No ha existido una sola elección en la que no se presente una constelación amplia de opciones presidenciables con las condiciones intelectuales, profesionales, de servicio público y de vocación suficientes para garantizar que quien llegue a la Casa de Nariño tenga el bagaje adecuado. Por lo que se observa, las elecciones del 2018 no serán la excepción. Hay que reconocer que efectivamente existe una gama amplia de presidenciables que, aunque a uno le gusten o le disgusten, tienen el suficiente perfil para darles a los ciudadanos un significativo grado de certidumbre sobre el futuro del país.
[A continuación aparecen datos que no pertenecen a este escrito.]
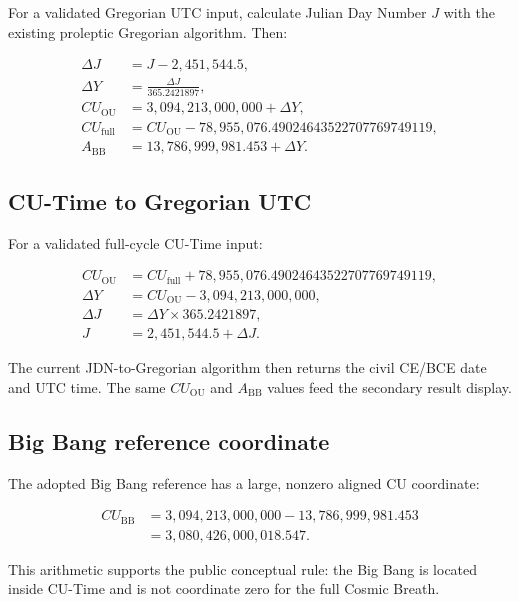 \documentclass[11pt,letterpaper]{article}
\begin{document}
For a validated Gregorian UTC input, calculate Julian Day Number \(J\) with the
existing proleptic Gregorian algorithm. Then:

\begin{align*}
\Delta J &= J - 2{,}451{,}544.5, \\
\Delta Y &= \frac{\Delta J}{365.2421897}, \\
CU_{\mathrm{OU}} &= 3{,}094{,}213{,}000{,}000 + \Delta Y, \\
CU_{\mathrm{full}} &= CU_{\mathrm{OU}}
- 78{,}955{,}076.49024643522707769749119, \\
A_{\mathrm{BB}} &= 13{,}786{,}999{,}981.453 + \Delta Y.
\end{align*}

\subsection{CU-Time to Gregorian UTC}

For a validated full-cycle CU-Time input:

\begin{align*}
CU_{\mathrm{OU}} &= CU_{\mathrm{full}}
+ 78{,}955{,}076.49024643522707769749119, \\
\Delta Y &= CU_{\mathrm{OU}} - 3{,}094{,}213{,}000{,}000, \\
\Delta J &= \Delta Y\times365.2421897, \\
J &= 2{,}451{,}544.5 + \Delta J.
\end{align*}

The current JDN-to-Gregorian algorithm then returns the civil CE/BCE date and
UTC time. The same \(CU_{\mathrm{OU}}\) and \(A_{\mathrm{BB}}\) values feed the
secondary result display.

\subsection{Big Bang reference coordinate}

The adopted Big Bang reference has a large, nonzero aligned CU coordinate:

\begin{align*}
CU_{\mathrm{BB}} &= 3{,}094{,}213{,}000{,}000
- 13{,}786{,}999{,}981.453 \\
&= 3{,}080{,}426{,}000{,}018.547.
\end{align*}

This arithmetic supports the public conceptual rule: the Big Bang is located
inside CU-Time and is not coordinate zero for the full Cosmic Breath.
\end{document}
Así como la tecnocracia económica colombiana es muy sobresaliente y ha sido una de las fortalezas estructurales de Colombia, la ausencia de extremistas, fundamentalistas, chiflados y desquiciados en la presidencia –algo de lo que ningún país está exento– nos ha salvado de muchos desastres. La realidad es que también el cargo se impone. Hasta el mismísimo Trump ha virado, poco a poco, hacia la sensatez a la que obligan las responsabilidades de Estado. Nada menos se esperaría de quien herede la primera magistratura del presidente Juan Manuel Santos.
Para que esa transición sea constructiva para el país, para la gobernabilidad y la institucionalidad, el Ejecutivo no debe tener candidatos. Como consecuencia de las inevitables exigencias de las normas, se va a producir una desbandada de funcionarios, ministros, personajes, consejeros, negociadores y demás, entre los que se destaca, por su obvia relevancia e importancia, el vicepresidente Germán Vargas Lleras. Dicha circunstancia no puede convertirse en un escenario que anticipe la contienda electoral. Ese contexto ineludible no puede traducirse en el primer round de las batallas por venir.
El Gobierno necesita un equipo ejecutivo para el cierre. Las trascendentales transformaciones que se han logrado estarían en riesgo si no hay un ejército de gladiadores defendiéndolas hasta el último día, sin compromisos e intereses asociados con los resultados del 2018. No puede haber un gabinete que tenga un ojo puesto en su oficio y el otro en hacer puntos frente a la sucesión presidencial.
Cuando se llega a momentos tan cruciales como los que está hoy viviendo Colombia, gracias a la gestión de Juan Manuel Santos, no se trata de preservar a toda costa un matrimonio político de conveniencia que haga la vida más fácil. De hecho, todas las circunstancias políticas estarán permeadas por la inevitable –y saludable– prevalencia de los ritos democráticos.
El Gobierno no puede ser víctima de las pequeñas y grandes batallas electorales que se desencadenarán este año. Hay que estar por encima de eso y no caer en la tentación de hacerse parte de una contienda que es marginal para el lugar en la historia que le corresponde a este gobierno. En la medida de lo posible, hay que hacer que los logros paradigmáticos alcanzados en estos ocho años –y no solo me refiero a la paz, sino a una profunda transformación estructural del país– tengan el alcance de políticas de Estado. El riesgo es idealizar la factibilidad de lograr la unanimidad o la neutralidad. La guerra por la paz continuará.
Dictum. Un pueblo boyacense de siglos, de conventos, altares, santos, iglesias, de lana virgen y vetustos muebles se volvió escenario de vivas fiestas y encuentro de amores. Gran destino.